(Extracted data entries)
● ● ●

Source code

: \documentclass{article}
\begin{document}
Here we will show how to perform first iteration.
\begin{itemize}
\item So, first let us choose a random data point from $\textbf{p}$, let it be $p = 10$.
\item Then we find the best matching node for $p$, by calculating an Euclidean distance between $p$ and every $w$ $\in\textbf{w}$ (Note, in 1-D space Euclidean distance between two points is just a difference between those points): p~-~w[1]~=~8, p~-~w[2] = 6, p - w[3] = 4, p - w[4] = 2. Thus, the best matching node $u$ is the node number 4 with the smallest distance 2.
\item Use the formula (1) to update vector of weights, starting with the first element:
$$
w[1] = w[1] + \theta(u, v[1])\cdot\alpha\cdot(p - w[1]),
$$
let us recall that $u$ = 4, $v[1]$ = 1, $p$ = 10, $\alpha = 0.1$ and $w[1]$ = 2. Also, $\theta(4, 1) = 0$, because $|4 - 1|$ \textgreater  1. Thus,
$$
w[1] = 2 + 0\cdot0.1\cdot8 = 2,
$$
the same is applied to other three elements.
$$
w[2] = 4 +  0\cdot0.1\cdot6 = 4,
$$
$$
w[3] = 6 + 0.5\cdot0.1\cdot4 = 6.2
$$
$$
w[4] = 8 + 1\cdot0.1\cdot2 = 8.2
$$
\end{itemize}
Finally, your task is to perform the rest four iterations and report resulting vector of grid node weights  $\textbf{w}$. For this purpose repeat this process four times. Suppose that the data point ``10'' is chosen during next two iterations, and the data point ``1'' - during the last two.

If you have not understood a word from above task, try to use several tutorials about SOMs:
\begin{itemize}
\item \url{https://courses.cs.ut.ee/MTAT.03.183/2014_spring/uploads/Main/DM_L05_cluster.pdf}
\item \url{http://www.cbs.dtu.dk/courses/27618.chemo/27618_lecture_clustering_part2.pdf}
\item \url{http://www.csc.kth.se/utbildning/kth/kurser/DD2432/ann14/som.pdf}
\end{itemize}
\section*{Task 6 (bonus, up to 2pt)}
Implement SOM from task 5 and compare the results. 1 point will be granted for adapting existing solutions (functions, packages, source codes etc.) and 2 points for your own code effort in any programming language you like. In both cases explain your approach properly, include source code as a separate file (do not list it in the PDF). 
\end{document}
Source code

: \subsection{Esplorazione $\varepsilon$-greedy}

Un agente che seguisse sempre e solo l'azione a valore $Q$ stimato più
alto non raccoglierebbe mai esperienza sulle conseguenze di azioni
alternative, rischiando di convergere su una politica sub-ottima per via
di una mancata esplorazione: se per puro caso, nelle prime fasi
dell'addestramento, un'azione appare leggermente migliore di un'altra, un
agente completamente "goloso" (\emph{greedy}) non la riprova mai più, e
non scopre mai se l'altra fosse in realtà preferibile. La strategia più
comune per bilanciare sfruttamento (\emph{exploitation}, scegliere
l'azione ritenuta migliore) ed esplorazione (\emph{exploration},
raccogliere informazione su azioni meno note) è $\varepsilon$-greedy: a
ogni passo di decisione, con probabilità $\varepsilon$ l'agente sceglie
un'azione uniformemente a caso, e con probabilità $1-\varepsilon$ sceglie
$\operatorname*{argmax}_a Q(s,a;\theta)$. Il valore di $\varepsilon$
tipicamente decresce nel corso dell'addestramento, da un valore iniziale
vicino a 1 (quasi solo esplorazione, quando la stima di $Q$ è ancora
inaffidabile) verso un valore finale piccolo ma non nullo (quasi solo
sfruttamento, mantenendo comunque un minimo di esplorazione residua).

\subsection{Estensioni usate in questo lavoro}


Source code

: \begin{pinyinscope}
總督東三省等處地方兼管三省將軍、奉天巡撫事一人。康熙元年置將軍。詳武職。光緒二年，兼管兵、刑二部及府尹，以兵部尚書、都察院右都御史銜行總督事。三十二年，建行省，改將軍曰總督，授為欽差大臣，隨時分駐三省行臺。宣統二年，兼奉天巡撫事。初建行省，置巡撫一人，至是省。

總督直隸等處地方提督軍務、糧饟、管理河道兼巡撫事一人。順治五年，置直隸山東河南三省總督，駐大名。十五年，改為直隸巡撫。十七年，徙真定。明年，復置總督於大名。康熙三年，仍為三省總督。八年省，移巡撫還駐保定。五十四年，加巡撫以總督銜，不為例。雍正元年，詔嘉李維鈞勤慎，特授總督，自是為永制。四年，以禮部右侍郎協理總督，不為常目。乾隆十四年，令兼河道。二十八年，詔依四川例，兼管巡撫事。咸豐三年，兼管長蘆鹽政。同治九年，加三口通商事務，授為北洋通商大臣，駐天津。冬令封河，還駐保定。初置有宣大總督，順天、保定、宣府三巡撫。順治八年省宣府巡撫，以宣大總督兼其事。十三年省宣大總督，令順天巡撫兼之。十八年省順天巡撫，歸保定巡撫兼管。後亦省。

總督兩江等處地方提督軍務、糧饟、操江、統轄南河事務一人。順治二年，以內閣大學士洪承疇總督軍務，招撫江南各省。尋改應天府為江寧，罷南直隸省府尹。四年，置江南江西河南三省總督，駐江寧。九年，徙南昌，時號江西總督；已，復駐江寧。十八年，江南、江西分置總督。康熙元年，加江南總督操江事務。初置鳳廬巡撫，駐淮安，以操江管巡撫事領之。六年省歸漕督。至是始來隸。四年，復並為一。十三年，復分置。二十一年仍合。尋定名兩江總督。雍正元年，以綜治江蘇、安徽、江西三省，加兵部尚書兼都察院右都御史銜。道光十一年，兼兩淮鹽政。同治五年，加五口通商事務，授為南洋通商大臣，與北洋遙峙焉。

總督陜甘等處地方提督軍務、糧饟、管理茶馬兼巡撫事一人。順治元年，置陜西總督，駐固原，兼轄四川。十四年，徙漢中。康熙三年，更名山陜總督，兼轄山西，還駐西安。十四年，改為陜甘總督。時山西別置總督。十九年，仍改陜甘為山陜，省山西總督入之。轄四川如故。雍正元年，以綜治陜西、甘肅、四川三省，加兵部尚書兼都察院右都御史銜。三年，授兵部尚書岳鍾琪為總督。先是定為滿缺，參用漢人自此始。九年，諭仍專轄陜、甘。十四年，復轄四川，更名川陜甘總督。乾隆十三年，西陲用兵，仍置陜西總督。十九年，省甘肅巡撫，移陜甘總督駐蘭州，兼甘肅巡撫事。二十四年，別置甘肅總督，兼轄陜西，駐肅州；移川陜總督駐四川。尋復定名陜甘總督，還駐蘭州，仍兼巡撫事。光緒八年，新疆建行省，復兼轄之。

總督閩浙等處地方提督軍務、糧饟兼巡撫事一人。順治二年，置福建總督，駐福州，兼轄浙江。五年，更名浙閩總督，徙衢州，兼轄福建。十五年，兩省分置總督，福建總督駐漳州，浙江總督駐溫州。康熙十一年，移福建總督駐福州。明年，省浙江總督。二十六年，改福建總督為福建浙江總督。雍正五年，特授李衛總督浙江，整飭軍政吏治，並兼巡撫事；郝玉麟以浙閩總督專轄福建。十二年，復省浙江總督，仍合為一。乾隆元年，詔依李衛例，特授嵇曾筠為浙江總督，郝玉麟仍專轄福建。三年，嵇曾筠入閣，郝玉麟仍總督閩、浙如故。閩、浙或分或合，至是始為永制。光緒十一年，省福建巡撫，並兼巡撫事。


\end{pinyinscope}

● ● ●

Set down the records again without altering a word.

Source code

: \documentclass{article}
\begin{document}
Here we will show how to perform first iteration.
\begin{itemize}
\item So, first let us choose a random data point from $\textbf{p}$, let it be $p = 10$.
\item Then we find the best matching node for $p$, by calculating an Euclidean distance between $p$ and every $w$ $\in\textbf{w}$ (Note, in 1-D space Euclidean distance between two points is just a difference between those points): p~-~w[1]~=~8, p~-~w[2] = 6, p - w[3] = 4, p - w[4] = 2. Thus, the best matching node $u$ is the node number 4 with the smallest distance 2.
\item Use the formula (1) to update vector of weights, starting with the first element:
$$
w[1] = w[1] + \theta(u, v[1])\cdot\alpha\cdot(p - w[1]),
$$
let us recall that $u$ = 4, $v[1]$ = 1, $p$ = 10, $\alpha = 0.1$ and $w[1]$ = 2. Also, $\theta(4, 1) = 0$, because $|4 - 1|$ \textgreater  1. Thus,
$$
w[1] = 2 + 0\cdot0.1\cdot8 = 2,
$$
the same is applied to other three elements.
$$
w[2] = 4 +  0\cdot0.1\cdot6 = 4,
$$
$$
w[3] = 6 + 0.5\cdot0.1\cdot4 = 6.2
$$
$$
w[4] = 8 + 1\cdot0.1\cdot2 = 8.2
$$
\end{itemize}
Finally, your task is to perform the rest four iterations and report resulting vector of grid node weights  $\textbf{w}$. For this purpose repeat this process four times. Suppose that the data point ``10'' is chosen during next two iterations, and the data point ``1'' - during the last two.

If you have not understood a word from above task, try to use several tutorials about SOMs:
\begin{itemize}
\item \url{https://courses.cs.ut.ee/MTAT.03.183/2014_spring/uploads/Main/DM_L05_cluster.pdf}
\item \url{http://www.cbs.dtu.dk/courses/27618.chemo/27618_lecture_clustering_part2.pdf}
\item \url{http://www.csc.kth.se/utbildning/kth/kurser/DD2432/ann14/som.pdf}
\end{itemize}
\section*{Task 6 (bonus, up to 2pt)}
Implement SOM from task 5 and compare the results. 1 point will be granted for adapting existing solutions (functions, packages, source codes etc.) and 2 points for your own code effort in any programming language you like. In both cases explain your approach properly, include source code as a separate file (do not list it in the PDF). 
\end{document}
Source code

: \subsection{Esplorazione $\varepsilon$-greedy}

Un agente che seguisse sempre e solo l'azione a valore $Q$ stimato più
alto non raccoglierebbe mai esperienza sulle conseguenze di azioni
alternative, rischiando di convergere su una politica sub-ottima per via
di una mancata esplorazione: se per puro caso, nelle prime fasi
dell'addestramento, un'azione appare leggermente migliore di un'altra, un
agente completamente "goloso" (\emph{greedy}) non la riprova mai più, e
non scopre mai se l'altra fosse in realtà preferibile. La strategia più
comune per bilanciare sfruttamento (\emph{exploitation}, scegliere
l'azione ritenuta migliore) ed esplorazione (\emph{exploration},
raccogliere informazione su azioni meno note) è $\varepsilon$-greedy: a
ogni passo di decisione, con probabilità $\varepsilon$ l'agente sceglie
un'azione uniformemente a caso, e con probabilità $1-\varepsilon$ sceglie
$\operatorname*{argmax}_a Q(s,a;\theta)$. Il valore di $\varepsilon$
tipicamente decresce nel corso dell'addestramento, da un valore iniziale
vicino a 1 (quasi solo esplorazione, quando la stima di $Q$ è ancora
inaffidabile) verso un valore finale piccolo ma non nullo (quasi solo
sfruttamento, mantenendo comunque un minimo di esplorazione residua).

\subsection{Estensioni usate in questo lavoro}


Source code

: \begin{pinyinscope}
總督東三省等處地方兼管三省將軍、奉天巡撫事一人。康熙元年置將軍。詳武職。光緒二年，兼管兵、刑二部及府尹，以兵部尚書、都察院右都御史銜行總督事。三十二年，建行省，改將軍曰總督，授為欽差大臣，隨時分駐三省行臺。宣統二年，兼奉天巡撫事。初建行省，置巡撫一人，至是省。

總督直隸等處地方提督軍務、糧饟、管理河道兼巡撫事一人。順治五年，置直隸山東河南三省總督，駐大名。十五年，改為直隸巡撫。十七年，徙真定。明年，復置總督於大名。康熙三年，仍為三省總督。八年省，移巡撫還駐保定。五十四年，加巡撫以總督銜，不為例。雍正元年，詔嘉李維鈞勤慎，特授總督，自是為永制。四年，以禮部右侍郎協理總督，不為常目。乾隆十四年，令兼河道。二十八年，詔依四川例，兼管巡撫事。咸豐三年，兼管長蘆鹽政。同治九年，加三口通商事務，授為北洋通商大臣，駐天津。冬令封河，還駐保定。初置有宣大總督，順天、保定、宣府三巡撫。順治八年省宣府巡撫，以宣大總督兼其事。十三年省宣大總督，令順天巡撫兼之。十八年省順天巡撫，歸保定巡撫兼管。後亦省。

總督兩江等處地方提督軍務、糧饟、操江、統轄南河事務一人。順治二年，以內閣大學士洪承疇總督軍務，招撫江南各省。尋改應天府為江寧，罷南直隸省府尹。四年，置江南江西河南三省總督，駐江寧。九年，徙南昌，時號江西總督；已，復駐江寧。十八年，江南、江西分置總督。康熙元年，加江南總督操江事務。初置鳳廬巡撫，駐淮安，以操江管巡撫事領之。六年省歸漕督。至是始來隸。四年，復並為一。十三年，復分置。二十一年仍合。尋定名兩江總督。雍正元年，以綜治江蘇、安徽、江西三省，加兵部尚書兼都察院右都御史銜。道光十一年，兼兩淮鹽政。同治五年，加五口通商事務，授為南洋通商大臣，與北洋遙峙焉。

總督陜甘等處地方提督軍務、糧饟、管理茶馬兼巡撫事一人。順治元年，置陜西總督，駐固原，兼轄四川。十四年，徙漢中。康熙三年，更名山陜總督，兼轄山西，還駐西安。十四年，改為陜甘總督。時山西別置總督。十九年，仍改陜甘為山陜，省山西總督入之。轄四川如故。雍正元年，以綜治陜西、甘肅、四川三省，加兵部尚書兼都察院右都御史銜。三年，授兵部尚書岳鍾琪為總督。先是定為滿缺，參用漢人自此始。九年，諭仍專轄陜、甘。十四年，復轄四川，更名川陜甘總督。乾隆十三年，西陲用兵，仍置陜西總督。十九年，省甘肅巡撫，移陜甘總督駐蘭州，兼甘肅巡撫事。二十四年，別置甘肅總督，兼轄陜西，駐肅州；移川陜總督駐四川。尋復定名陜甘總督，還駐蘭州，仍兼巡撫事。光緒八年，新疆建行省，復兼轄之。

總督閩浙等處地方提督軍務、糧饟兼巡撫事一人。順治二年，置福建總督，駐福州，兼轄浙江。五年，更名浙閩總督，徙衢州，兼轄福建。十五年，兩省分置總督，福建總督駐漳州，浙江總督駐溫州。康熙十一年，移福建總督駐福州。明年，省浙江總督。二十六年，改福建總督為福建浙江總督。雍正五年，特授李衛總督浙江，整飭軍政吏治，並兼巡撫事；郝玉麟以浙閩總督專轄福建。十二年，復省浙江總督，仍合為一。乾隆元年，詔依李衛例，特授嵇曾筠為浙江總督，郝玉麟仍專轄福建。三年，嵇曾筠入閣，郝玉麟仍總督閩、浙如故。閩、浙或分或合，至是始為永制。光緒十一年，省福建巡撫，並兼巡撫事。


\end{pinyinscope}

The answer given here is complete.